Segment Open
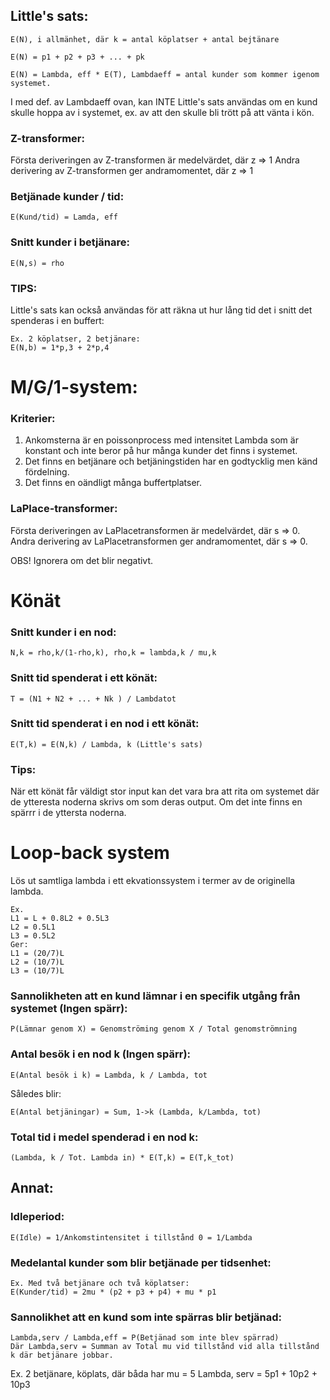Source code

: ## Little's sats:
	E(N), i allmänhet, där k = antal köplatser + antal bejtänare

	E(N) = p1 + p2 + p3 + ... + pk	
	
	E(N) = Lambda, eff * E(T), Lambdaeff = antal kunder som kommer igenom systemet.

I med def. av Lambdaeff ovan, kan INTE Little's sats användas om en kund skulle hoppa av i systemet, ex. av att den skulle bli trött på att vänta i kön.

### Z-transformer:

Första deriveringen av Z-transformen är medelvärdet, där z => 1
Andra derivering av Z-transformen ger andramomentet, där z => 1

### Betjänade kunder / tid:

	E(Kund/tid) = Lamda, eff

### Snitt kunder i betjänare:

	E(N,s) = rho

### TIPS:

Little's sats kan också användas för att räkna ut hur lång tid det i snitt det spenderas i en buffert:
	
	Ex. 2 köplatser, 2 betjänare:
	E(N,b) = 1*p,3 + 2*p,4


	
# M/G/1-system:

### Kriterier:

1. Ankomsterna är en poissonprocess med intensitet Lambda som är konstant och inte beror på hur många kunder det finns i systemet. 
2. Det finns en betjänare och betjäningstiden har en godtycklig men känd fördelning.
3. Det finns en oändligt många buffertplatser.


### LaPlace-transformer:

Första deriveringen av LaPlacetransformen är medelvärdet, där s => 0.
Andra derivering av LaPlacetransformen ger andramomentet, där s => 0.

OBS! Ignorera om det blir negativt.
# Könät

### Snitt kunder i en nod:
	
	N,k = rho,k/(1-rho,k), rho,k = lambda,k / mu,k 

### Snitt tid spenderat i ett könät:

	T = (N1 + N2 + ... + Nk ) / Lambdatot

### Snitt tid spenderat i en nod i ett könät:

	E(T,k) = E(N,k) / Lambda, k (Little's sats)

### Tips:

När ett könät får väldigt stor input kan det vara bra att rita om systemet där de ytteresta noderna skrivs om som deras output. Om det inte finns en spärrr i de yttersta noderna.

# Loop-back system

Lös ut samtliga lambda i  ett ekvationssystem i termer av de originella lambda. 

	Ex.
	L1 = L + 0.8L2 + 0.5L3
	L2 = 0.5L1
	L3 = 0.5L2
	Ger:
	L1 = (20/7)L
	L2 = (10/7)L
	L3 = (10/7)L

### Sannolikheten att en kund lämnar i en specifik utgång från systemet (Ingen spärr):

	P(Lämnar genom X) = Genomströming genom X / Total genomströmning

### Antal besök i en nod k (Ingen spärr):
	
	E(Antal besök i k) = Lambda, k / Lambda, tot

Således blir:

	E(Antal betjäningar) = Sum, 1->k (Lambda, k/Lambda, tot)

### Total tid i medel spenderad i en nod k:
	
	(Lambda, k / Tot. Lambda in) * E(T,k) = E(T,k_tot)

## Annat:
### Idleperiod:

	E(Idle) = 1/Ankomstintensitet i tillstånd 0 = 1/Lambda

### Medelantal kunder som blir betjänade per tidsenhet:
	
	Ex. Med två betjänare och två köplatser:
	E(Kunder/tid) = 2mu * (p2 + p3 + p4) + mu * p1

### Sannolikhet att en kund som inte spärras blir betjänad:

	Lambda,serv / Lambda,eff = P(Betjänad som inte blev spärrad)
	Där Lambda,serv = Summan av Total mu vid tillstånd vid alla tillstånd k där betjänare jobbar.
	
Ex. 2 betjänare, köplats, där båda har mu = 5
	Lambda, serv = 5p1 + 10p2 + 10p3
Segment Closed
EXERCISE
All of the data above should be printed again exactly, though none of the pictures belong in the copy.

TASK OUTPUT
Source code

: ## Little's sats:
	E(N), i allmänhet, där k = antal köplatser + antal bejtänare

	E(N) = p1 + p2 + p3 + ... + pk	
	
	E(N) = Lambda, eff * E(T), Lambdaeff = antal kunder som kommer igenom systemet.

I med def. av Lambdaeff ovan, kan INTE Little's sats användas om en kund skulle hoppa av i systemet, ex. av att den skulle bli trött på att vänta i kön.

### Z-transformer:

Första deriveringen av Z-transformen är medelvärdet, där z => 1
Andra derivering av Z-transformen ger andramomentet, där z => 1

### Betjänade kunder / tid:

	E(Kund/tid) = Lamda, eff

### Snitt kunder i betjänare:

	E(N,s) = rho

### TIPS:

Little's sats kan också användas för att räkna ut hur lång tid det i snitt det spenderas i en buffert:
	
	Ex. 2 köplatser, 2 betjänare:
	E(N,b) = 1*p,3 + 2*p,4


	
# M/G/1-system:

### Kriterier:

1. Ankomsterna är en poissonprocess med intensitet Lambda som är konstant och inte beror på hur många kunder det finns i systemet. 
2. Det finns en betjänare och betjäningstiden har en godtycklig men känd fördelning.
3. Det finns en oändligt många buffertplatser.


### LaPlace-transformer:

Första deriveringen av LaPlacetransformen är medelvärdet, där s => 0.
Andra derivering av LaPlacetransformen ger andramomentet, där s => 0.

OBS! Ignorera om det blir negativt.
# Könät

### Snitt kunder i en nod:
	
	N,k = rho,k/(1-rho,k), rho,k = lambda,k / mu,k 

### Snitt tid spenderat i ett könät:

	T = (N1 + N2 + ... + Nk ) / Lambdatot

### Snitt tid spenderat i en nod i ett könät:

	E(T,k) = E(N,k) / Lambda, k (Little's sats)

### Tips:

När ett könät får väldigt stor input kan det vara bra att rita om systemet där de ytteresta noderna skrivs om som deras output. Om det inte finns en spärrr i de yttersta noderna.

# Loop-back system

Lös ut samtliga lambda i  ett ekvationssystem i termer av de originella lambda. 

	Ex.
	L1 = L + 0.8L2 + 0.5L3
	L2 = 0.5L1
	L3 = 0.5L2
	Ger:
	L1 = (20/7)L
	L2 = (10/7)L
	L3 = (10/7)L

### Sannolikheten att en kund lämnar i en specifik utgång från systemet (Ingen spärr):

	P(Lämnar genom X) = Genomströming genom X / Total genomströmning

### Antal besök i en nod k (Ingen spärr):
	
	E(Antal besök i k) = Lambda, k / Lambda, tot

Således blir:

	E(Antal betjäningar) = Sum, 1->k (Lambda, k/Lambda, tot)

### Total tid i medel spenderad i en nod k:
	
	(Lambda, k / Tot. Lambda in) * E(T,k) = E(T,k_tot)

## Annat:
### Idleperiod:

	E(Idle) = 1/Ankomstintensitet i tillstånd 0 = 1/Lambda

### Medelantal kunder som blir betjänade per tidsenhet:
	
	Ex. Med två betjänare och två köplatser:
	E(Kunder/tid) = 2mu * (p2 + p3 + p4) + mu * p1

### Sannolikhet att en kund som inte spärras blir betjänad:

	Lambda,serv / Lambda,eff = P(Betjänad som inte blev spärrad)
	Där Lambda,serv = Summan av Total mu vid tillstånd vid alla tillstånd k där betjänare jobbar.
	
Ex. 2 betjänare, köplats, där båda har mu = 5
	Lambda, serv = 5p1 + 10p2 + 10p3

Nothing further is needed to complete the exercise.